Materials provided section start

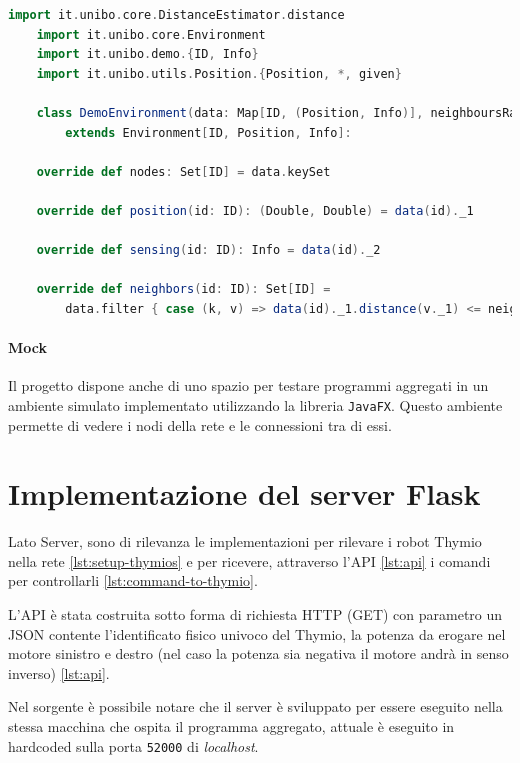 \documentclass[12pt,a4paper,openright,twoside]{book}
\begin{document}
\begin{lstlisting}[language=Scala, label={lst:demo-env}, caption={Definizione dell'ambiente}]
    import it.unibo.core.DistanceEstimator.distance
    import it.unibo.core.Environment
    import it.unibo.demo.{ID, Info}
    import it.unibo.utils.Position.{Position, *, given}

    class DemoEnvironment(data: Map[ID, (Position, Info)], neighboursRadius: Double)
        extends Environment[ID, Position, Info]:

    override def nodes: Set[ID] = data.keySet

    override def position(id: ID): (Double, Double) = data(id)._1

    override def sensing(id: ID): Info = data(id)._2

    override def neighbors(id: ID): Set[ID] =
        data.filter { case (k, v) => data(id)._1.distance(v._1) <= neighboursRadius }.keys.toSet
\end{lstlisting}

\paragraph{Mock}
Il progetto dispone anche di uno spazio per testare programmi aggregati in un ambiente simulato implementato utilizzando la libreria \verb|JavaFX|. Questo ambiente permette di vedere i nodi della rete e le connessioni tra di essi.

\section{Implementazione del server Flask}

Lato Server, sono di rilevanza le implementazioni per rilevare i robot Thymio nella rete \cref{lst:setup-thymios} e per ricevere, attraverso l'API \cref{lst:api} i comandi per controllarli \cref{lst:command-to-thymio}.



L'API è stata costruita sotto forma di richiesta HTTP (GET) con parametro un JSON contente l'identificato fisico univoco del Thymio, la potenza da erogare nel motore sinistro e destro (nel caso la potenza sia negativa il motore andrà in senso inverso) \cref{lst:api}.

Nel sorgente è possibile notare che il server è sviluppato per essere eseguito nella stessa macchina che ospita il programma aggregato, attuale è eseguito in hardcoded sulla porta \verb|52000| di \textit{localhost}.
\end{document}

Materials provided section end
Materials provided section start

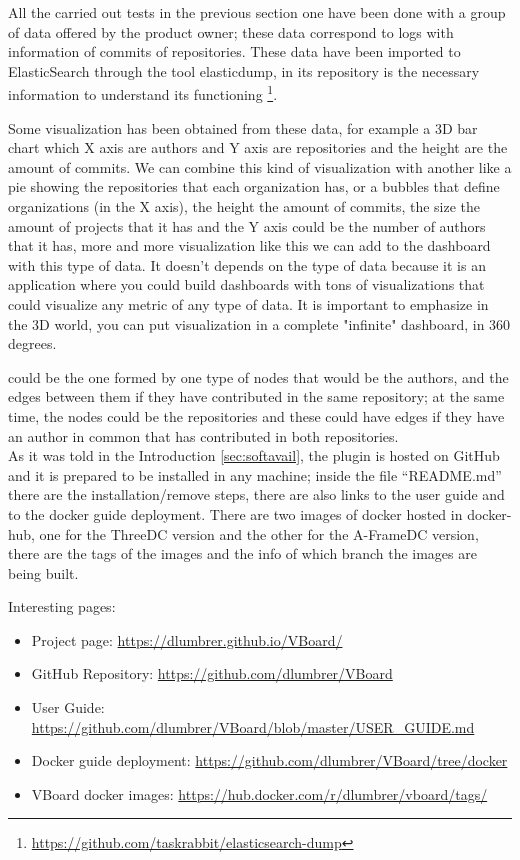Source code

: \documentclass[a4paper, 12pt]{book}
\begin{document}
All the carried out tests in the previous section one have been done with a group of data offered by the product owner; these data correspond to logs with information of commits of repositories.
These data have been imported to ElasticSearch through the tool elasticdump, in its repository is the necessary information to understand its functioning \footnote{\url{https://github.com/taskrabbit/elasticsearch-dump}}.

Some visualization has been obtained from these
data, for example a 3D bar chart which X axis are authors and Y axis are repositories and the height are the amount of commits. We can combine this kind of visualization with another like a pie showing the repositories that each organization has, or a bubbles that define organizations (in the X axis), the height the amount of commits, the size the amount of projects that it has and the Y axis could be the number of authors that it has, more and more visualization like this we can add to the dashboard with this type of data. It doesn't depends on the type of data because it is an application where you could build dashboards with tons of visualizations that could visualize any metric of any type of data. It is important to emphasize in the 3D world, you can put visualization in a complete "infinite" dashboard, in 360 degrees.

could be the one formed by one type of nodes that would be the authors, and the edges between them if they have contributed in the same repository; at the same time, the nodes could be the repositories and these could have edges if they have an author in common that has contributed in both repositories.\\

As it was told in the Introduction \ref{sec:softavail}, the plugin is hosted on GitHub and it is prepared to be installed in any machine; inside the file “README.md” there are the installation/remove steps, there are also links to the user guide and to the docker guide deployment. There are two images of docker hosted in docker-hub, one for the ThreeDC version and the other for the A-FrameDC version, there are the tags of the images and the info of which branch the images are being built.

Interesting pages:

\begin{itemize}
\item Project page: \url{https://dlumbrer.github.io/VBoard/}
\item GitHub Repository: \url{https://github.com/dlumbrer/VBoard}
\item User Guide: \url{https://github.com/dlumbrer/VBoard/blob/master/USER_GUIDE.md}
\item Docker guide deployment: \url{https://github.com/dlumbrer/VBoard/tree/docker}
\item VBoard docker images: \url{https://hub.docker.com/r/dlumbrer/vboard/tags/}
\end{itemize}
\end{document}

Materials provided section end
Materials provided section start

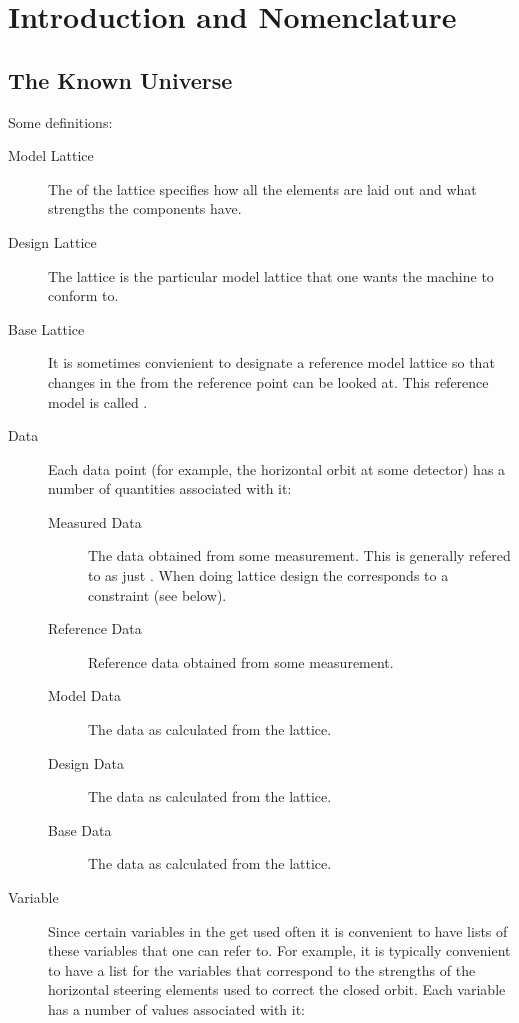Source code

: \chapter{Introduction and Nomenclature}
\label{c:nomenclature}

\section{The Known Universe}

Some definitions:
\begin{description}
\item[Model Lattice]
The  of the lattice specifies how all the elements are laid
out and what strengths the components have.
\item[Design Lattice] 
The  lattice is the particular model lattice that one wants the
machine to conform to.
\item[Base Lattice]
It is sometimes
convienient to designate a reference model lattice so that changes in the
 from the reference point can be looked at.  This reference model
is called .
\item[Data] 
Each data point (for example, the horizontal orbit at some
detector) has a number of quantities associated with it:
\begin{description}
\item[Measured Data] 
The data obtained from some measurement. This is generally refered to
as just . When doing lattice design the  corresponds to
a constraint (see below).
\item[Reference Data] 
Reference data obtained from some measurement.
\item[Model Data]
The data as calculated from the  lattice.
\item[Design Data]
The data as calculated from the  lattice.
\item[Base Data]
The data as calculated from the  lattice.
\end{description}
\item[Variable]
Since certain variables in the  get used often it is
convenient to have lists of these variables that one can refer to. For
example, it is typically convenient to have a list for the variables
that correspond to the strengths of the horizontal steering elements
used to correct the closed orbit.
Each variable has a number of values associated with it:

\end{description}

Materials provided section end

Only those lines of the entries above that run from the line containing "Reference data obtained" to the line containing "Since certain variables", both included, should be transcribed exactly.

## Exercise solution
Reference data obtained from some measurement.
\item[Model Data]
The data as calculated from the  lattice.
\item[Design Data]
The data as calculated from the  lattice.
\item[Base Data]
The data as calculated from the  lattice.
\end{description}
\item[Variable]
Since certain variables in the  get used often it is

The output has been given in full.